Candidates 2026 Rounds 5-7: Sindarov Reaches Historic 6/7 at Halfway Mark

By ChessGrandMonkey5 min read

Six out of seven. Read that again.

Javokhir Sindarov has completed the first half of the 2026 Candidates Tournament with 6/7, the best halfway score in Candidates history. Five wins, two draws, zero losses. He leads Fabiano Caruana by 1.5 points going into the rest day.

For context: the previous record was Ian Nepomniachtchi's 5.5/7 in the 2022 Candidates. And back then, Caruana trailed by just half a point. This time, the gap is three times larger.

We were asking after Round 4 if anyone could slow Sindarov down. Three rounds later, we have our answer: not really.

Round 5: Sindarov Stuns Nakamura

This was the game we previewed as the biggest test for Sindarov. Nakamura had White and the world's highest rating. He also had 67 minutes to think about his 13th move.

It didn't help.

Sindarov came armed with a novelty from the 2025 World Cup in the Marshall Gambit. Nakamura sank into a deep think and emerged with 13.h4, which turned out to be a critical error. From there, Sindarov converted with the kind of clinical precision that has defined his tournament.

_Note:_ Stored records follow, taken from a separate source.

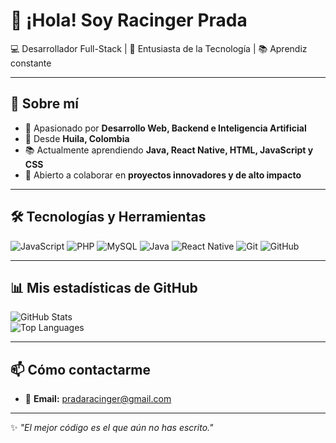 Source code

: # 👋 ¡Hola! Soy Racinger Prada  

💻 Desarrollador Full-Stack | 🚀 Entusiasta de la Tecnología | 📚 Aprendiz constante  

---

## 🌟 Sobre mí  
- 🎯 Apasionado por **Desarrollo Web, Backend e Inteligencia Artificial**  
- 📍 Desde **Huila, Colombia**  
- 📚 Actualmente aprendiendo **Java, React Native, HTML, JavaScript y CSS**  
- 🤝 Abierto a colaborar en **proyectos innovadores y de alto impacto**  

---

## 🛠 Tecnologías y Herramientas  
![JavaScript](https://img.shields.io/badge/-JavaScript-333?style=for-the-badge&logo=javascript)
![PHP](https://img.shields.io/badge/-PHP-333?style=for-the-badge&logo=php)
![MySQL](https://img.shields.io/badge/-MySQL-333?style=for-the-badge&logo=mysql)
![Java](https://img.shields.io/badge/-Java-333?style=for-the-badge&logo=java)
![React Native](https://img.shields.io/badge/-React%20Native-333?style=for-the-badge&logo=react)
![Git](https://img.shields.io/badge/-Git-333?style=for-the-badge&logo=git)
![GitHub](https://img.shields.io/badge/-GitHub-333?style=for-the-badge&logo=github)

---

## 📊 Mis estadísticas de GitHub  
![GitHub Stats](https://github-readme-stats.vercel.app/api?username=Razz2007&show_icons=true&theme=radical)  
![Top Languages](https://github-readme-stats.vercel.app/api/top-langs/?username=Razz2007&layout=compact&theme=radical)  

---

## 📫 Cómo contactarme  
- 📧 **Email:** pradaracinger@gmail.com  

---

✨ *"El mejor código es el que aún no has escrito."*
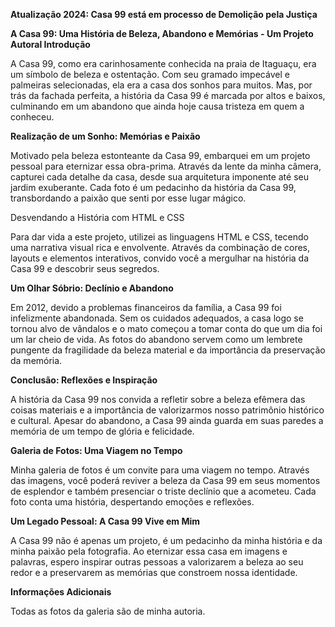 **Atualização 2024: Casa 99 está em processo de Demolição pela Justiça**




**A Casa 99: Uma História de Beleza, Abandono e Memórias - Um Projeto Autoral
Introdução**

A Casa 99, como era carinhosamente conhecida na praia de Itaguaçu, era um símbolo de beleza e ostentação. Com seu gramado impecável e palmeiras selecionadas, ela era a casa dos sonhos para muitos. Mas, por trás da fachada perfeita, a história da Casa 99 é marcada por altos e baixos, culminando em um abandono que ainda hoje causa tristeza em quem a conheceu.

**Realização de um Sonho: Memórias e Paixão**

Motivado pela beleza estonteante da Casa 99, embarquei em um projeto pessoal para eternizar essa obra-prima. Através da lente da minha câmera, capturei cada detalhe da casa, desde sua arquitetura imponente até seu jardim exuberante. Cada foto é um pedacinho da história da Casa 99, transbordando a paixão que senti por esse lugar mágico.

Desvendando a História com HTML e CSS

Para dar vida a este projeto, utilizei as linguagens HTML e CSS, tecendo uma narrativa visual rica e envolvente. Através da combinação de cores, layouts e elementos interativos, convido você a mergulhar na história da Casa 99 e descobrir seus segredos.

**Um Olhar Sóbrio: Declínio e Abandono**

Em 2012, devido a problemas financeiros da família, a Casa 99 foi infelizmente abandonada. Sem os cuidados adequados, a casa logo se tornou alvo de vândalos e o mato começou a tomar conta do que um dia foi um lar cheio de vida. As fotos do abandono servem como um lembrete pungente da fragilidade da beleza material e da importância da preservação da memória.

**Conclusão: Reflexões e Inspiração**

A história da Casa 99 nos convida a refletir sobre a beleza efêmera das coisas materiais e a importância de valorizarmos nosso patrimônio histórico e cultural. Apesar do abandono, a Casa 99 ainda guarda em suas paredes a memória de um tempo de glória e felicidade.

**Galeria de Fotos: Uma Viagem no Tempo**

Minha galeria de fotos é um convite para uma viagem no tempo. Através das imagens, você poderá reviver a beleza da Casa 99 em seus momentos de esplendor e também presenciar o triste declínio que a acometeu. Cada foto conta uma história, despertando emoções e reflexões.

**Um Legado Pessoal: A Casa 99 Vive em Mim**

A Casa 99 não é apenas um projeto, é um pedacinho da minha história e da minha paixão pela fotografia. Ao eternizar essa casa em imagens e palavras, espero inspirar outras pessoas a valorizarem a beleza ao seu redor e a preservarem as memórias que constroem nossa identidade.

**Informações Adicionais**

Todas as fotos da galeria são de minha autoria.
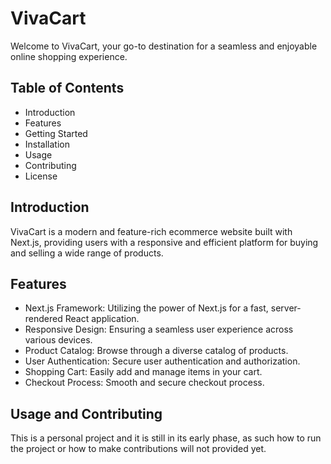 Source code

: # VivaCart

Welcome to VivaCart, your go-to destination for a seamless and enjoyable online shopping experience.

## Table of Contents
- Introduction
- Features
- Getting Started
- Installation
- Usage
- Contributing
- License

## Introduction

VivaCart is a modern and feature-rich ecommerce website built with Next.js, providing users with a responsive and efficient platform for buying and selling a wide range of products.

## Features

- Next.js Framework: Utilizing the power of Next.js for a fast, server-rendered React application.
- Responsive Design: Ensuring a seamless user experience across various devices.
- Product Catalog: Browse through a diverse catalog of products.
- User Authentication: Secure user authentication and authorization.
- Shopping Cart: Easily add and manage items in your cart.
- Checkout Process: Smooth and secure checkout process.

## Usage and Contributing

This is a personal project and it is still in its early phase, as such how to run the project or how to make contributions will not provided yet.


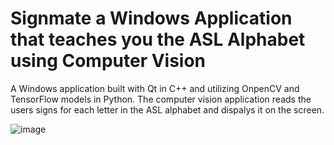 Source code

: # Signmate a Windows Application that teaches you the ASL Alphabet using Computer Vision

A Windows application built with Qt in C++ and utilizing OnpenCV and TensorFlow models in Python. The computer vision application reads the users signs for each letter in the ASL alphabet and dispalys it on the screen.


![image](https://user-images.githubusercontent.com/64051575/209210418-c23d490e-3ba8-4dc5-acb8-8be673992e50.png)
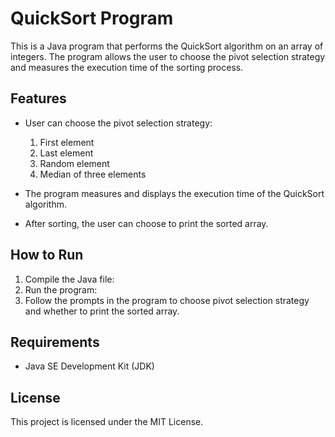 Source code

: # QuickSort Program

This is a Java program that performs the QuickSort algorithm on an array of integers. The program allows the user to choose the pivot selection strategy and measures the execution time of the sorting process.

## Features

- User can choose the pivot selection strategy:
  1. First element
  2. Last element
  3. Random element
  4. Median of three elements

- The program measures and displays the execution time of the QuickSort algorithm.

- After sorting, the user can choose to print the sorted array.

## How to Run

1. Compile the Java file:
2. Run the program:
3. Follow the prompts in the program to choose pivot selection strategy and whether to print the sorted array.

## Requirements

- Java SE Development Kit (JDK)

## License

This project is licensed under the MIT License.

The other decisive game was Caruana-Bluebaum, where Caruana broke through against the Petroff defense. Bluebaum's unbeaten streak ended with Caruana delivering checkmate with a pawn - something you almost never see at this level. Giri-Wei Yi and Praggnanandhaa-Esipenko were both drawn.

Round 5 results:

| White | Black | Result | |-------|-------|--------| | Nakamura | Sindarov | 0-1 | | Caruana | Bluebaum | 1-0 | | Giri | Wei Yi | ½-½ | | Praggnanandhaa | Esipenko | ½-½ |

Sindarov: 4.5/5. Caruana: 3.5/5. Everyone else: fading.

Round 6: Sindarov Makes It Five Wins

At this point, the question wasn't whether Sindarov would keep winning. It was whether he'd break some kind of record doing it.

Against Wei Yi, Sindarov navigated a tricky position after Wei surprised him with 5.a3 in the opening. But Wei's chronic time trouble (6 minutes left on the clock versus Sindarov's 51) made the difference. One imprecise move with 27...Re8 and the game was over.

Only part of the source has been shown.